The most efficient way I’ve found to get over culture shock is to accept that you are a foreigner in another land. I find that it helps to think back to all the times you innocently laughed at someone who didn’t speak English, who was completely lost with no sense of direction, or who simply annoyed you because they were “tourists.” Accepting that you are a tourist in another country will make for a less frustrating realization of cultural differences. The faster you can accept this, the quicker this “shock” will pass on by. And trust me, it will pass. If you make an effort to get out of your comfort zone, nine out of ten times you will be rewarded. The reward is life long friendships, new perspectives, gratitude for the people in your life, and personal growth.


“When you travel, remember that a foreign country is not designed to make you comfortable. It is designed to make its own people comfortable.” – Clifton Fadiman


My last abroad trip was in Prague. Prague is such a beautiful pace, and truly unlike anything I have ever experienced. I had never encountered the language before, and that was really interesting and cool to immerse myself in, even though it definitely made it harder. Things seem to generally be cheaper there. I spent a lot of time at Christmas markets in the square. One delicious food there is Prague ham. The ham is roasted on a spit in front of people, and then a big chunk is cut off and served on a plate with two slices of bread. The ham is humongous and delicious. I also had boiled corn and sliced potatoes on a skewer. I also tried mulled wine for the first time and it was delicious. I went to a few museums, and did some shopping, and delicious eating. The architecture in Prague is magnificent. Each and every building looks so unique and it’s hard to resist taking a picture of each one. Almost every street is cobblestone and I have discovered that I find these streets to be somehow more beautiful. Nightlife in Prague is also very busy, which is especially nice because I was traveling alone. I felt safe being out late at night, as there were always people around.

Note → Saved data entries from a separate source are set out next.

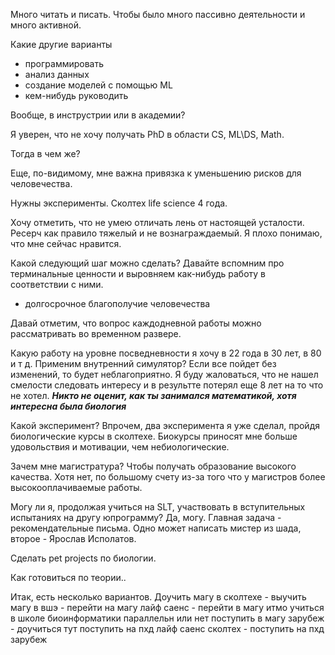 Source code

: Много читать и писать. Чтобы было много пассивно деятельности и много активной.

Какие другие варианты
- программировать
- анализ данных
- создание моделей с помощью ML
- кем-нибудь руководить

Вообще, в инструстрии или в академии? 

Я уверен, что не хочу получать PhD в области CS, ML\DS, Math.

Тогда в чем же? 

Еще, по-видимому, мне важна привязка к уменьшению рисков для человечества.

Нужны эксперименты. Сколтех life science 4 года.

Хочу отметить, что не умею отличать лень от настоящей усталости. Ресерч как правило тяжелый и не вознаграждаемый. Я плохо понимаю, что мне сейчас нравится.

Какой следующий шаг можно сделать? Давайте вспомним про терминальные ценности и выровняем как-нибудь работу в соответствии с ними.
- долгосрочное благополучие человечества

Давай отметим, что вопрос каждодневной работы можно рассматривать во временном развере.

Какую работу на уровне посведневности я хочу в 22 года
в 30 лет, в 80 и т д. Применим внутренний симулятор? Если все пойдет без изменений, то будет неблагоприятно. Я буду жаловаться, что не нашел смелости следовать интересу и в результте потерял еще 8 лет на то что не хотел. ***Никто не оценит, как ты занимался математикой, хотя интересна была биология***

Какой эксперимент? Впрочем, два эксперимента я уже сделал, пройдя биологические курсы в сколтехе. Биокурсы приносят мне больше удовольствия и мотивации, чем небиологические.

Зачем мне магистратура? Чтобы получать образование высокого качества. Хотя нет, по большому счету из-за того что у магистров более высокооплачиваемые работы.

Могу ли я, продолжая учиться на SLT, участвовать в вступительных испытаниях на другу юпрограмму? Да, могу. Главная задача - рекомендательные письма. Одно может написать мистер из шада, второе - Ярослав Исполатов.

Сделать pet projects по биологии.

Как готовиться по теории..

Итак, есть несколько вариантов.
Доучить магу в сколтехе - выучить магу в вшэ - перейти на магу лайф саенс - перейти в магу итмо
учиться в школе биоинформатики параллельн или нет
поступить в магу зарубеж - доучиться тут
поступить на пхд лайф саенс сколтех - поступить на пхд зарубеж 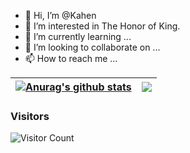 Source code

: - 👋 Hi, I’m @Kahen
- 👀 I’m interested in The Honor of King.
- 🌱 I’m currently learning  ...
- 💞️ I’m looking to collaborate on ...
- 📫 How to reach me ...

| <a href="https://github.com/anuraghazra/github-readme-stats"><img align="center" src="https://github-readme-stats.vercel.app/api?username=kahen&show_icons=true&count_private=true&include_all_commits=true&theme=dracula&hide_border=true" alt="Anurag's github stats" /></a> | <a href="https://github.com/anuraghazra/github-readme-stats&hide_border=true"><img align="center" src="https://github-readme-stats.vercel.app/api/top-langs/?username=kahen&layout=compact&theme=dracula&hide_border=true" /></a> |
| ------------- | ------------- |

### Visitors
![Visitor Count](https://profile-counter.glitch.me/acmenlt/count.svg)
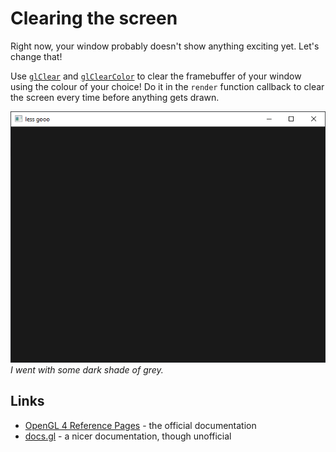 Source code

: # Clearing the screen

Right now, your window probably doesn't show anything exciting yet. Let's change
that!

Use [`glClear`] and [`glClearColor`] to clear the framebuffer of your window
using the colour of your choice! Do it in the `render` function callback to
clear the screen every time before anything gets drawn.

![A cleared window](./res/win_clear.png) _I went with some dark shade of grey._

## Links

- [OpenGL 4 Reference Pages][opengl-refpages] - the official documentation
- [docs.gl] - a nicer documentation, though unofficial

[opengl-refpages]: https://www.khronos.org/registry/OpenGL-Refpages/gl4/
[docs.gl]: http://docs.gl
[`glclear`]: http://docs.gl/gl3/glClear
[`glclearcolor`]: http://docs.gl/gl3/glClearColor
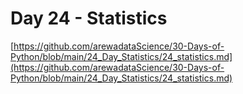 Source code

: # Day 24 - Statistics
[https://github.com/arewadataScience/30-Days-of-Python/blob/main/24_Day_Statistics/24_statistics.md](https://github.com/arewadataScience/30-Days-of-Python/blob/main/24_Day_Statistics/24_statistics.md) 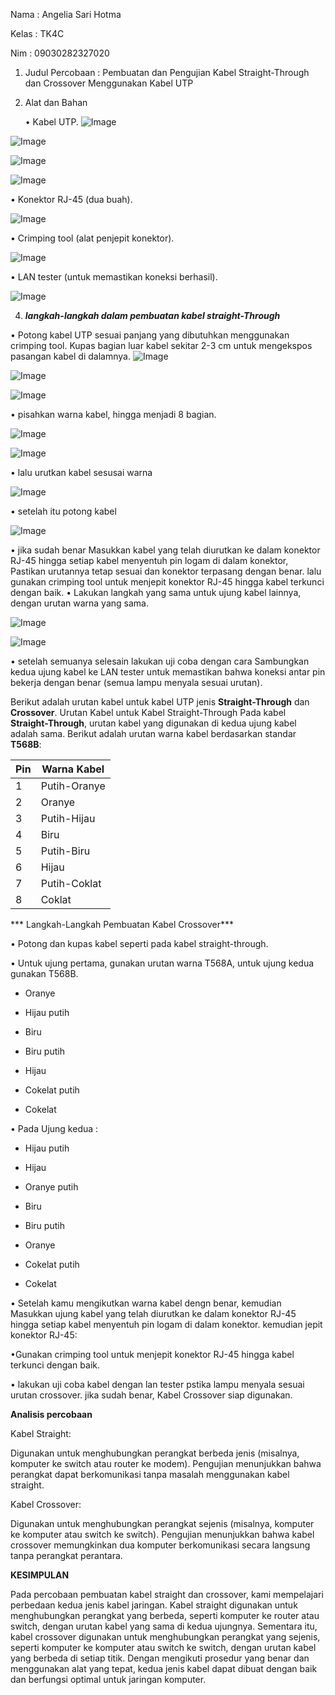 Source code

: Nama : Angelia Sari Hotma

Kelas : TK4C

Nim : 09030282327020

1. Judul Percobaan : Pembuatan dan Pengujian Kabel Straight-Through dan Crossover Menggunakan Kabel UTP

2. Alat dan Bahan
   
   • Kabel UTP.
   ![Image](https://github.com/user-attachments/assets/315ec7c7-a8e8-4d3e-bf9e-b5f29ec7668f)

![Image](https://github.com/user-attachments/assets/a414568b-68bd-41a9-87d3-4e32ae48bf15)

![Image](https://github.com/user-attachments/assets/532751ea-d305-4f51-a9e7-924567eb10fa)

![Image](https://github.com/user-attachments/assets/bf1f58cd-fb8b-419a-9c48-cde99f3103fe)
 
   • Konektor RJ-45 (dua buah).
   
   ![Image](https://github.com/user-attachments/assets/a414568b-68bd-41a9-87d3-4e32ae48bf15)
   
   • Crimping tool (alat penjepit konektor).
   
   ![Image](https://github.com/user-attachments/assets/532751ea-d305-4f51-a9e7-924567eb10fa)
   

   • LAN tester (untuk memastikan koneksi berhasil).
   
   ![Image](https://github.com/user-attachments/assets/bf1f58cd-fb8b-419a-9c48-cde99f3103fe)
   
4. ***langkah-langkah dalam pembuatan kabel straight-Through***
   
• Potong kabel UTP sesuai panjang yang dibutuhkan menggunakan crimping tool.
  Kupas bagian luar kabel sekitar 2-3 cm untuk mengekspos pasangan kabel di dalamnya.
![Image](https://github.com/user-attachments/assets/88287805-c2dd-45c7-8328-9e51b34f2334)

![Image](https://github.com/user-attachments/assets/0b26e7ab-d3bb-41d4-aa70-db7dbd7137dd)

![Image](https://github.com/user-attachments/assets/c5715170-9ab4-44f3-943f-5ec3575d4612)

  
• pisahkan warna kabel,  hingga menjadi 8 bagian. 

![Image](https://github.com/user-attachments/assets/c5715170-9ab4-44f3-943f-5ec3575d4612)

![Image](https://github.com/user-attachments/assets/23987481-06aa-4df8-aa66-f58358362b59)

• lalu urutkan kabel sesusai warna

![Image](https://github.com/user-attachments/assets/4f4e9610-bf1c-400b-b1b9-abb592028131)

• setelah itu potong kabel

![Image](https://github.com/user-attachments/assets/7a59b4be-6401-4bf0-9ed4-1c40502a0235)


• jika sudah benar Masukkan kabel yang telah diurutkan ke dalam konektor RJ-45 hingga setiap kabel menyentuh pin logam di dalam konektor, Pastikan urutannya tetap sesuai dan konektor terpasang dengan benar. lalu gunakan crimping tool untuk menjepit konektor RJ-45 hingga kabel terkunci dengan baik.
• Lakukan langkah yang sama untuk ujung kabel lainnya, dengan urutan warna yang sama.

![Image](https://github.com/user-attachments/assets/17251f20-da31-4c6b-a944-f37b20451d79)

![Image](https://github.com/user-attachments/assets/7b36e62a-2f5e-4674-89e8-c01ac839f875)

• setelah semuanya selesain lakukan uji coba dengan cara Sambungkan kedua ujung kabel ke LAN tester untuk memastikan bahwa koneksi antar pin bekerja dengan benar (semua lampu menyala sesuai urutan).

Berikut adalah urutan kabel untuk kabel UTP jenis **Straight-Through** dan **Crossover**.
Urutan Kabel untuk Kabel Straight-Through
Pada kabel **Straight-Through**, urutan kabel yang digunakan di kedua ujung kabel adalah sama. Berikut adalah urutan warna kabel berdasarkan standar **T568B**:


| Pin | Warna Kabel          |
|-----|----------------------|
| 1   | Putih-Oranye         |
| 2   | Oranye               |
| 3   | Putih-Hijau          |
| 4   | Biru                 |
| 5   | Putih-Biru           |
| 6   | Hijau                |
| 7   | Putih-Coklat         |
| 8   | Coklat               |



*** Langkah-Langkah Pembuatan Kabel Crossover***

• Potong dan kupas kabel seperti pada kabel straight-through.

• Untuk ujung pertama, gunakan urutan warna T568A, untuk ujung kedua gunakan T568B. 

- Oranye

- Hijau putih

- Biru

- Biru putih

- Hijau

- Cokelat putih

- Cokelat
  
• Pada Ujung kedua :

 - Hijau putih

- Hijau

- Oranye putih

- Biru

- Biru putih

- Oranye

- Cokelat putih

- Cokelat

• Setelah kamu mengikutkan warna kabel dengn benar, kemudian Masukkan ujung kabel yang telah diurutkan ke dalam konektor RJ-45 hingga setiap kabel menyentuh pin logam di 
  dalam konektor. kemudian jepit konektor RJ-45: 

•Gunakan crimping tool untuk menjepit konektor RJ-45 hingga kabel terkunci dengan baik.

• lakukan uji coba kabel dengan lan tester pstika lampu menyala sesuai urutan crossover.
jika sudah benar, Kabel Crossover siap digunakan.

**Analisis percobaan**

Kabel Straight:

Digunakan untuk menghubungkan perangkat berbeda jenis (misalnya, komputer ke switch atau router ke modem).
Pengujian menunjukkan bahwa perangkat dapat berkomunikasi tanpa masalah menggunakan kabel straight.

Kabel Crossover:

Digunakan untuk menghubungkan perangkat sejenis (misalnya, komputer ke komputer atau switch ke switch).
Pengujian menunjukkan bahwa kabel crossover memungkinkan dua komputer berkomunikasi secara langsung tanpa perangkat perantara.

**KESIMPULAN**

Pada percobaan pembuatan kabel straight dan crossover, kami mempelajari perbedaan kedua jenis kabel jaringan. 
Kabel straight digunakan untuk menghubungkan perangkat yang berbeda, seperti komputer ke router atau switch, dengan urutan kabel yang sama di kedua ujungnya.
Sementara itu, kabel crossover digunakan untuk menghubungkan perangkat yang sejenis, seperti komputer ke komputer atau switch ke switch, dengan urutan kabel yang berbeda di setiap titik.
Dengan mengikuti prosedur yang benar dan menggunakan alat yang tepat, kedua jenis kabel dapat dibuat dengan baik dan berfungsi optimal untuk jaringan komputer.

I would definitely like to go back to Prague one day and experience even more of it.


I spent a few days in Brussels, and it was a really awesome experience. My hostel was right near Grand Place, which was really convenient, and it’s beautiful. I went to some museums and really enjoyed taking in the surroundings. One museum was the Royal Museum of Art, which is really cool, and quite huge. I also went to a small town called Bruges, which was a train ride away. It’s very small, but so unique that it was so worth it to spend a day there. I had amazing food and delicious chocolate. Brussels definitely has a lot to see and do, and of course eat, and I think I would definitely like to go back and get to see even more of it.